Task goal » Your answer must be an exact copy of the entries below, with no pictures in it.

**** Dataset entries

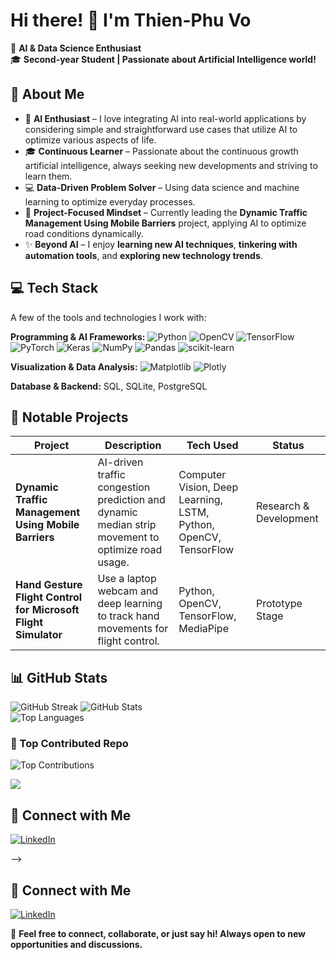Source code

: # Hi there! 👋 I'm **Thien-Phu Vo** 

🚀 **AI & Data Science Enthusiast**  
🎓 **Second-year Student | Passionate about Artificial Intelligence world!**  


## 🔹 About Me  
- 🧠 **AI Enthusiast** – I love integrating AI into real-world applications by considering simple and straightforward use cases that utilize AI to optimize various aspects of life.  
- 🎓 **Continuous Learner** – Passionate about the continuous growth artificial intelligence, always seeking new developments and striving to learn them.  
- 💻 **Data-Driven Problem Solver** – Using data science and machine learning to optimize everyday processes.  
- 🚀 **Project-Focused Mindset** – Currently leading the **Dynamic Traffic Management Using Mobile Barriers** project, applying AI to optimize road conditions dynamically.  
- ✨ **Beyond AI** – I enjoy **learning new AI techniques**, **tinkering with automation tools**, and **exploring new technology trends**.  



## 💻 Tech Stack  
A few of the tools and technologies I work with:  

**Programming & AI Frameworks:** 
![Python](https://img.shields.io/badge/python-3670A0?style=for-the-badge&logo=python&logoColor=ffdd54) ![OpenCV](https://img.shields.io/badge/opencv-%23white.svg?style=for-the-badge&logo=opencv&logoColor=white) ![TensorFlow](https://img.shields.io/badge/TensorFlow-%23FF6F00.svg?style=for-the-badge&logo=TensorFlow&logoColor=white) ![PyTorch](https://img.shields.io/badge/PyTorch-%23EE4C2C.svg?style=for-the-badge&logo=PyTorch&logoColor=white) ![Keras](https://img.shields.io/badge/Keras-%23D00000.svg?style=for-the-badge&logo=Keras&logoColor=white) ![NumPy](https://img.shields.io/badge/numpy-%23013243.svg?style=for-the-badge&logo=numpy&logoColor=white) ![Pandas](https://img.shields.io/badge/pandas-%23150458.svg?style=for-the-badge&logo=pandas&logoColor=white) ![scikit-learn](https://img.shields.io/badge/scikit--learn-%23F7931E.svg?style=for-the-badge&logo=scikit-learn&logoColor=white)  

**Visualization & Data Analysis:** 
![Matplotlib](https://img.shields.io/badge/Matplotlib-%23ffffff.svg?style=for-the-badge&logo=Matplotlib&logoColor=black) ![Plotly](https://img.shields.io/badge/Plotly-%233F4F75.svg?style=for-the-badge&logo=plotly&logoColor=white)  

**Database & Backend:** SQL, SQLite, PostgreSQL  



## 📂 Notable Projects  

| Project | Description | Tech Used | Status |
|---------|------------|-----------|--------|
| **Dynamic Traffic Management Using Mobile Barriers** | AI-driven traffic congestion prediction and dynamic median strip movement to optimize road usage. | Computer Vision, Deep Learning, LSTM, Python, OpenCV, TensorFlow | Research & Development |
| **Hand Gesture Flight Control for Microsoft Flight Simulator** | Use a laptop webcam and deep learning to track hand movements for flight control. | Python, OpenCV, TensorFlow, MediaPipe | Prototype Stage |



## 📊 GitHub Stats  
![GitHub Streak](https://github-readme-streak-stats.herokuapp.com/?user=phuvo05&theme=dark&hide_border=false) ![GitHub Stats](https://github-readme-stats.vercel.app/api?username=phuvo05&theme=dark&hide_border=false&include_all_commits=true&count_private=true)    
![Top Languages](https://github-readme-stats.vercel.app/api/top-langs/?username=phuvo05&theme=dark&hide_border=false&layout=compact)  

### 💪 Top Contributed Repo  
![Top Contributions](https://github-contributor-stats.vercel.app/api?username=phuvo05&limit=5&theme=dark&combine_all_yearly_contributions=true)  

[![](https://visitcount.itsvg.in/api?id=phuvo05&icon=0&color=13)](https://visitcount.itsvg.in)  



## 🔹 Connect with Me  

[![LinkedIn](https://img.shields.io/badge/LinkedIn-%230077B5.svg?logo=linkedin&logoColor=white)](https://www.linkedin.com/in/phu-vo-3a36621ab/)  
<!-- [![Stack Overflow](https://img.shields.io/badge/-Stackoverflow-FE7A16?logo=stack-overflow&logoColor=white)](https://stackoverflow.com/users/25495769)  
<!-- [![YouTube](https://img.shields.io/badge/YouTube-%23FF0000.svg?logo=YouTube&logoColor=white)](https://youtube.com/@hei_isme)   -->
<!-- [![Instagram](https://img.shields.io/badge/Instagram-%23E4405F.svg?logo=Instagram&logoColor=white)](https://instagram.com/hei.isme)   --> -->




## 🔹 Connect with Me  

[![LinkedIn](https://img.shields.io/badge/LinkedIn-%230077B5.svg?logo=linkedin&logoColor=white)](https://www.linkedin.com/in/phu-vo-3a36621ab/)  
<!-- [![Stack Overflow](https://img.shields.io/badge/-Stackoverflow-FE7A16?logo=stack-overflow&logoColor=white)](https://stackoverflow.com/users/25495769)  
[![YouTube](https://img.shields.io/badge/YouTube-%23FF0000.svg?logo=YouTube&logoColor=white)](https://youtube.com/@hei_isme)  
[![Instagram](https://img.shields.io/badge/Instagram-%23E4405F.svg?logo=Instagram&logoColor=white)](https://instagram.com/hei.isme)   -->

📩 **Feel free to connect, collaborate, or just say hi! Always open to new opportunities and discussions.**  

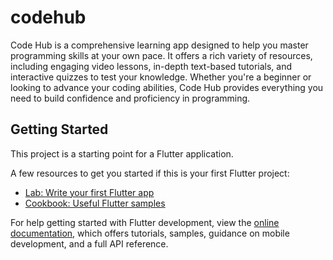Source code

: # codehub

Code Hub is a comprehensive learning app designed to help you master programming skills at your own pace. It offers a rich variety of resources, including engaging video lessons, in-depth text-based tutorials, and interactive quizzes to test your knowledge. Whether you're a beginner or looking to advance your coding abilities, Code Hub provides everything you need to build confidence and proficiency in programming.

## Getting Started

This project is a starting point for a Flutter application.

A few resources to get you started if this is your first Flutter project:

- [Lab: Write your first Flutter app](https://docs.flutter.dev/get-started/codelab)
- [Cookbook: Useful Flutter samples](https://docs.flutter.dev/cookbook)

For help getting started with Flutter development, view the
[online documentation](https://docs.flutter.dev/), which offers tutorials,
samples, guidance on mobile development, and a full API reference.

********

Result of this exercise »
Source code

: # Hi there! 👋 I'm **Thien-Phu Vo** 

🚀 **AI & Data Science Enthusiast**  
🎓 **Second-year Student | Passionate about Artificial Intelligence world!**  


## 🔹 About Me  
- 🧠 **AI Enthusiast** – I love integrating AI into real-world applications by considering simple and straightforward use cases that utilize AI to optimize various aspects of life.  
- 🎓 **Continuous Learner** – Passionate about the continuous growth artificial intelligence, always seeking new developments and striving to learn them.  
- 💻 **Data-Driven Problem Solver** – Using data science and machine learning to optimize everyday processes.  
- 🚀 **Project-Focused Mindset** – Currently leading the **Dynamic Traffic Management Using Mobile Barriers** project, applying AI to optimize road conditions dynamically.  
- ✨ **Beyond AI** – I enjoy **learning new AI techniques**, **tinkering with automation tools**, and **exploring new technology trends**.  



## 💻 Tech Stack  
A few of the tools and technologies I work with:  

**Programming & AI Frameworks:** 
![Python](https://img.shields.io/badge/python-3670A0?style=for-the-badge&logo=python&logoColor=ffdd54) ![OpenCV](https://img.shields.io/badge/opencv-%23white.svg?style=for-the-badge&logo=opencv&logoColor=white) ![TensorFlow](https://img.shields.io/badge/TensorFlow-%23FF6F00.svg?style=for-the-badge&logo=TensorFlow&logoColor=white) ![PyTorch](https://img.shields.io/badge/PyTorch-%23EE4C2C.svg?style=for-the-badge&logo=PyTorch&logoColor=white) ![Keras](https://img.shields.io/badge/Keras-%23D00000.svg?style=for-the-badge&logo=Keras&logoColor=white) ![NumPy](https://img.shields.io/badge/numpy-%23013243.svg?style=for-the-badge&logo=numpy&logoColor=white) ![Pandas](https://img.shields.io/badge/pandas-%23150458.svg?style=for-the-badge&logo=pandas&logoColor=white) ![scikit-learn](https://img.shields.io/badge/scikit--learn-%23F7931E.svg?style=for-the-badge&logo=scikit-learn&logoColor=white)  

**Visualization & Data Analysis:** 
![Matplotlib](https://img.shields.io/badge/Matplotlib-%23ffffff.svg?style=for-the-badge&logo=Matplotlib&logoColor=black) ![Plotly](https://img.shields.io/badge/Plotly-%233F4F75.svg?style=for-the-badge&logo=plotly&logoColor=white)  

**Database & Backend:** SQL, SQLite, PostgreSQL  



## 📂 Notable Projects  

| Project | Description | Tech Used | Status |
|---------|------------|-----------|--------|
| **Dynamic Traffic Management Using Mobile Barriers** | AI-driven traffic congestion prediction and dynamic median strip movement to optimize road usage. | Computer Vision, Deep Learning, LSTM, Python, OpenCV, TensorFlow | Research & Development |
| **Hand Gesture Flight Control for Microsoft Flight Simulator** | Use a laptop webcam and deep learning to track hand movements for flight control. | Python, OpenCV, TensorFlow, MediaPipe | Prototype Stage |



## 📊 GitHub Stats  
![GitHub Streak](https://github-readme-streak-stats.herokuapp.com/?user=phuvo05&theme=dark&hide_border=false) ![GitHub Stats](https://github-readme-stats.vercel.app/api?username=phuvo05&theme=dark&hide_border=false&include_all_commits=true&count_private=true)    
![Top Languages](https://github-readme-stats.vercel.app/api/top-langs/?username=phuvo05&theme=dark&hide_border=false&layout=compact)  

### 💪 Top Contributed Repo  
![Top Contributions](https://github-contributor-stats.vercel.app/api?username=phuvo05&limit=5&theme=dark&combine_all_yearly_contributions=true)  

[![](https://visitcount.itsvg.in/api?id=phuvo05&icon=0&color=13)](https://visitcount.itsvg.in)  



## 🔹 Connect with Me  

[![LinkedIn](https://img.shields.io/badge/LinkedIn-%230077B5.svg?logo=linkedin&logoColor=white)](https://www.linkedin.com/in/phu-vo-3a36621ab/)  
<!-- [![Stack Overflow](https://img.shields.io/badge/-Stackoverflow-FE7A16?logo=stack-overflow&logoColor=white)](https://stackoverflow.com/users/25495769)  
<!-- [![YouTube](https://img.shields.io/badge/YouTube-%23FF0000.svg?logo=YouTube&logoColor=white)](https://youtube.com/@hei_isme)   -->
<!-- [![Instagram](https://img.shields.io/badge/Instagram-%23E4405F.svg?logo=Instagram&logoColor=white)](https://instagram.com/hei.isme)   --> -->




## 🔹 Connect with Me  

[![LinkedIn](https://img.shields.io/badge/LinkedIn-%230077B5.svg?logo=linkedin&logoColor=white)](https://www.linkedin.com/in/phu-vo-3a36621ab/)  
<!-- [![Stack Overflow](https://img.shields.io/badge/-Stackoverflow-FE7A16?logo=stack-overflow&logoColor=white)](https://stackoverflow.com/users/25495769)  
[![YouTube](https://img.shields.io/badge/YouTube-%23FF0000.svg?logo=YouTube&logoColor=white)](https://youtube.com/@hei_isme)  
[![Instagram](https://img.shields.io/badge/Instagram-%23E4405F.svg?logo=Instagram&logoColor=white)](https://instagram.com/hei.isme)   -->

📩 **Feel free to connect, collaborate, or just say hi! Always open to new opportunities and discussions.**  

Source code

: # codehub

Code Hub is a comprehensive learning app designed to help you master programming skills at your own pace. It offers a rich variety of resources, including engaging video lessons, in-depth text-based tutorials, and interactive quizzes to test your knowledge. Whether you're a beginner or looking to advance your coding abilities, Code Hub provides everything you need to build confidence and proficiency in programming.

## Getting Started

This project is a starting point for a Flutter application.

A few resources to get you started if this is your first Flutter project:

- [Lab: Write your first Flutter app](https://docs.flutter.dev/get-started/codelab)
- [Cookbook: Useful Flutter samples](https://docs.flutter.dev/cookbook)

For help getting started with Flutter development, view the
[online documentation](https://docs.flutter.dev/), which offers tutorials,
samples, guidance on mobile development, and a full API reference.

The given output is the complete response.